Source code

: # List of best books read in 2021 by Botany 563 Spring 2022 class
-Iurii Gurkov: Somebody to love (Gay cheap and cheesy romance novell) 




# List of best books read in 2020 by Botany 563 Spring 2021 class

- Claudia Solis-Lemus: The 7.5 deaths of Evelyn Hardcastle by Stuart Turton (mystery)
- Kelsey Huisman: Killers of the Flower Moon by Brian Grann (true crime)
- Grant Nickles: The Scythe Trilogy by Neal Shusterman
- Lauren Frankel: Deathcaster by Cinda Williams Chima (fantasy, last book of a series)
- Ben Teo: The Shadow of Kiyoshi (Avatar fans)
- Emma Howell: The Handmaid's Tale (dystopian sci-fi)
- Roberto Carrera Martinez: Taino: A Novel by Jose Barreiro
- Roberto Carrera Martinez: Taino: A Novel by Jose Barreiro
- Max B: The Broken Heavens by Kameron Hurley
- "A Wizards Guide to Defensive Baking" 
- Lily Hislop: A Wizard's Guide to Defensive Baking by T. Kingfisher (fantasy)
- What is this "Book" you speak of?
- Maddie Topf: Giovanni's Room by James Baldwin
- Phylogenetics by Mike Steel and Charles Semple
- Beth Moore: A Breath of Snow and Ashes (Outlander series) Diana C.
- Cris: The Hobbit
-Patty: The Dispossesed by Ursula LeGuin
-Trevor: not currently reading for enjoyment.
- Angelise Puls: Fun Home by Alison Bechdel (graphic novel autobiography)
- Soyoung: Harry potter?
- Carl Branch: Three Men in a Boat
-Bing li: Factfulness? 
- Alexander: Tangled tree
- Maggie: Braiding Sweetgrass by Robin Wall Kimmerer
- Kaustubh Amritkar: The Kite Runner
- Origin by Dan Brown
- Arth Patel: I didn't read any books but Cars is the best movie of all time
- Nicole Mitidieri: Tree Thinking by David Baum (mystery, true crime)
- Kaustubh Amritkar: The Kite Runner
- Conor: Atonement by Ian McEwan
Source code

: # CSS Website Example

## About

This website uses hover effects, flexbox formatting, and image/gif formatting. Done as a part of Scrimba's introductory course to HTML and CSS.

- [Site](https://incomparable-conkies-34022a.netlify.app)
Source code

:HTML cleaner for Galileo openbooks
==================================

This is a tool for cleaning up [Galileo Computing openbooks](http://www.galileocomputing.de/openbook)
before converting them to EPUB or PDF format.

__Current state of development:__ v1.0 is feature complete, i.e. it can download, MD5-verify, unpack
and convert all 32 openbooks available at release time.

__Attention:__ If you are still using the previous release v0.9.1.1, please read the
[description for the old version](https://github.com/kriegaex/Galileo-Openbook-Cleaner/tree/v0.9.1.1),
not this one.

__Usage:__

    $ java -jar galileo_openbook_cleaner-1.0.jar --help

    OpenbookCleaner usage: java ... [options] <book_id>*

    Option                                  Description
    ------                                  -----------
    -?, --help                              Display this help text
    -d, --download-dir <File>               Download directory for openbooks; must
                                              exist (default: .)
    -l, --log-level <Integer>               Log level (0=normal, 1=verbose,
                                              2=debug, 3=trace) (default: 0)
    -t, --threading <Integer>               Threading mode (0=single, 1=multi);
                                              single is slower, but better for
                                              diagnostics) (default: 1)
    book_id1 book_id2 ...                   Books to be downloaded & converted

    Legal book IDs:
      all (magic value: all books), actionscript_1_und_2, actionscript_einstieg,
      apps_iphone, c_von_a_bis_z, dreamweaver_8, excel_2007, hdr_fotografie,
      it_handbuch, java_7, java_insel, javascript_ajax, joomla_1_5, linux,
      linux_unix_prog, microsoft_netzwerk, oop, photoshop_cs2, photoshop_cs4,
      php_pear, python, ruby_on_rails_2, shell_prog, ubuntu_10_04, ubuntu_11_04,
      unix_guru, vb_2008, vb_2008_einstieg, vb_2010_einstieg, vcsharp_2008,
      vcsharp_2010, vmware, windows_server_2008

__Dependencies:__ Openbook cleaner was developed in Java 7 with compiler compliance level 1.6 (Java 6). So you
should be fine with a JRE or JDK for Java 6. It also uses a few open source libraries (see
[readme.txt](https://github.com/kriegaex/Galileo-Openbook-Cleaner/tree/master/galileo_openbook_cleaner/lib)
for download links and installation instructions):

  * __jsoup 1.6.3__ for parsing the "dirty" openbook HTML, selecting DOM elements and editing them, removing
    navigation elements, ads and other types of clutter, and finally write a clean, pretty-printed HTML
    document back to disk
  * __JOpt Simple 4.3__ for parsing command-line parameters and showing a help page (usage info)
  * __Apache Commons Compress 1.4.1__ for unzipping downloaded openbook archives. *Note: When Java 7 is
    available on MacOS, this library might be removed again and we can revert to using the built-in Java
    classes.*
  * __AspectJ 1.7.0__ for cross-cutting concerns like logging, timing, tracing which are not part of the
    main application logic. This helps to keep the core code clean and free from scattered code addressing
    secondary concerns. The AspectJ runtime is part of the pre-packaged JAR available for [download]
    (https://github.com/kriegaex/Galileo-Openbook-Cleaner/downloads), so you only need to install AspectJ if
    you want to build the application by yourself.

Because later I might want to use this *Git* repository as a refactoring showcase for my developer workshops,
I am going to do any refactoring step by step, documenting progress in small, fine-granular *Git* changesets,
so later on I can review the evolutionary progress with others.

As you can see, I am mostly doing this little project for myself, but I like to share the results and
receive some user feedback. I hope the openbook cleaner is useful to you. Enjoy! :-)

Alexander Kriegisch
== == ==
Retype all of the material. Each line must match exactly.

▶ **Answer to this problem**:
Source code

: # List of best books read in 2021 by Botany 563 Spring 2022 class
-Iurii Gurkov: Somebody to love (Gay cheap and cheesy romance novell) 




# List of best books read in 2020 by Botany 563 Spring 2021 class

- Claudia Solis-Lemus: The 7.5 deaths of Evelyn Hardcastle by Stuart Turton (mystery)
- Kelsey Huisman: Killers of the Flower Moon by Brian Grann (true crime)
- Grant Nickles: The Scythe Trilogy by Neal Shusterman
- Lauren Frankel: Deathcaster by Cinda Williams Chima (fantasy, last book of a series)
- Ben Teo: The Shadow of Kiyoshi (Avatar fans)
- Emma Howell: The Handmaid's Tale (dystopian sci-fi)
- Roberto Carrera Martinez: Taino: A Novel by Jose Barreiro
- Roberto Carrera Martinez: Taino: A Novel by Jose Barreiro
- Max B: The Broken Heavens by Kameron Hurley
- "A Wizards Guide to Defensive Baking" 
- Lily Hislop: A Wizard's Guide to Defensive Baking by T. Kingfisher (fantasy)
- What is this "Book" you speak of?
- Maddie Topf: Giovanni's Room by James Baldwin
- Phylogenetics by Mike Steel and Charles Semple
- Beth Moore: A Breath of Snow and Ashes (Outlander series) Diana C.
- Cris: The Hobbit
-Patty: The Dispossesed by Ursula LeGuin
-Trevor: not currently reading for enjoyment.
- Angelise Puls: Fun Home by Alison Bechdel (graphic novel autobiography)
- Soyoung: Harry potter?
- Carl Branch: Three Men in a Boat
-Bing li: Factfulness? 
- Alexander: Tangled tree
- Maggie: Braiding Sweetgrass by Robin Wall Kimmerer
- Kaustubh Amritkar: The Kite Runner
- Origin by Dan Brown
- Arth Patel: I didn't read any books but Cars is the best movie of all time
- Nicole Mitidieri: Tree Thinking by David Baum (mystery, true crime)
- Kaustubh Amritkar: The Kite Runner
- Conor: Atonement by Ian McEwan
Source code

: # CSS Website Example

## About

This website uses hover effects, flexbox formatting, and image/gif formatting. Done as a part of Scrimba's introductory course to HTML and CSS.

- [Site](https://incomparable-conkies-34022a.netlify.app)
Source code

:HTML cleaner for Galileo openbooks
==================================

This is a tool for cleaning up [Galileo Computing openbooks](http://www.galileocomputing.de/openbook)
before converting them to EPUB or PDF format.

__Current state of development:__ v1.0 is feature complete, i.e. it can download, MD5-verify, unpack
and convert all 32 openbooks available at release time.

__Attention:__ If you are still using the previous release v0.9.1.1, please read the
[description for the old version](https://github.com/kriegaex/Galileo-Openbook-Cleaner/tree/v0.9.1.1),
not this one.

__Usage:__

    $ java -jar galileo_openbook_cleaner-1.0.jar --help

    OpenbookCleaner usage: java ... [options] <book_id>*

    Option                                  Description
    ------                                  -----------
    -?, --help                              Display this help text
    -d, --download-dir <File>               Download directory for openbooks; must
                                              exist (default: .)
    -l, --log-level <Integer>               Log level (0=normal, 1=verbose,
                                              2=debug, 3=trace) (default: 0)
    -t, --threading <Integer>               Threading mode (0=single, 1=multi);
                                              single is slower, but better for
                                              diagnostics) (default: 1)
    book_id1 book_id2 ...                   Books to be downloaded & converted

    Legal book IDs:
      all (magic value: all books), actionscript_1_und_2, actionscript_einstieg,
      apps_iphone, c_von_a_bis_z, dreamweaver_8, excel_2007, hdr_fotografie,
      it_handbuch, java_7, java_insel, javascript_ajax, joomla_1_5, linux,
      linux_unix_prog, microsoft_netzwerk, oop, photoshop_cs2, photoshop_cs4,
      php_pear, python, ruby_on_rails_2, shell_prog, ubuntu_10_04, ubuntu_11_04,
      unix_guru, vb_2008, vb_2008_einstieg, vb_2010_einstieg, vcsharp_2008,
      vcsharp_2010, vmware, windows_server_2008

__Dependencies:__ Openbook cleaner was developed in Java 7 with compiler compliance level 1.6 (Java 6). So you
should be fine with a JRE or JDK for Java 6. It also uses a few open source libraries (see
[readme.txt](https://github.com/kriegaex/Galileo-Openbook-Cleaner/tree/master/galileo_openbook_cleaner/lib)
for download links and installation instructions):

  * __jsoup 1.6.3__ for parsing the "dirty" openbook HTML, selecting DOM elements and editing them, removing
    navigation elements, ads and other types of clutter, and finally write a clean, pretty-printed HTML
    document back to disk
  * __JOpt Simple 4.3__ for parsing command-line parameters and showing a help page (usage info)
  * __Apache Commons Compress 1.4.1__ for unzipping downloaded openbook archives. *Note: When Java 7 is
    available on MacOS, this library might be removed again and we can revert to using the built-in Java
    classes.*
  * __AspectJ 1.7.0__ for cross-cutting concerns like logging, timing, tracing which are not part of the
    main application logic. This helps to keep the core code clean and free from scattered code addressing
    secondary concerns. The AspectJ runtime is part of the pre-packaged JAR available for [download]
    (https://github.com/kriegaex/Galileo-Openbook-Cleaner/downloads), so you only need to install AspectJ if
    you want to build the application by yourself.

Because later I might want to use this *Git* repository as a refactoring showcase for my developer workshops,
I am going to do any refactoring step by step, documenting progress in small, fine-granular *Git* changesets,
so later on I can review the evolutionary progress with others.

As you can see, I am mostly doing this little project for myself, but I like to share the results and
receive some user feedback. I hope the openbook cleaner is useful to you. Enjoy! :-)

Alexander Kriegisch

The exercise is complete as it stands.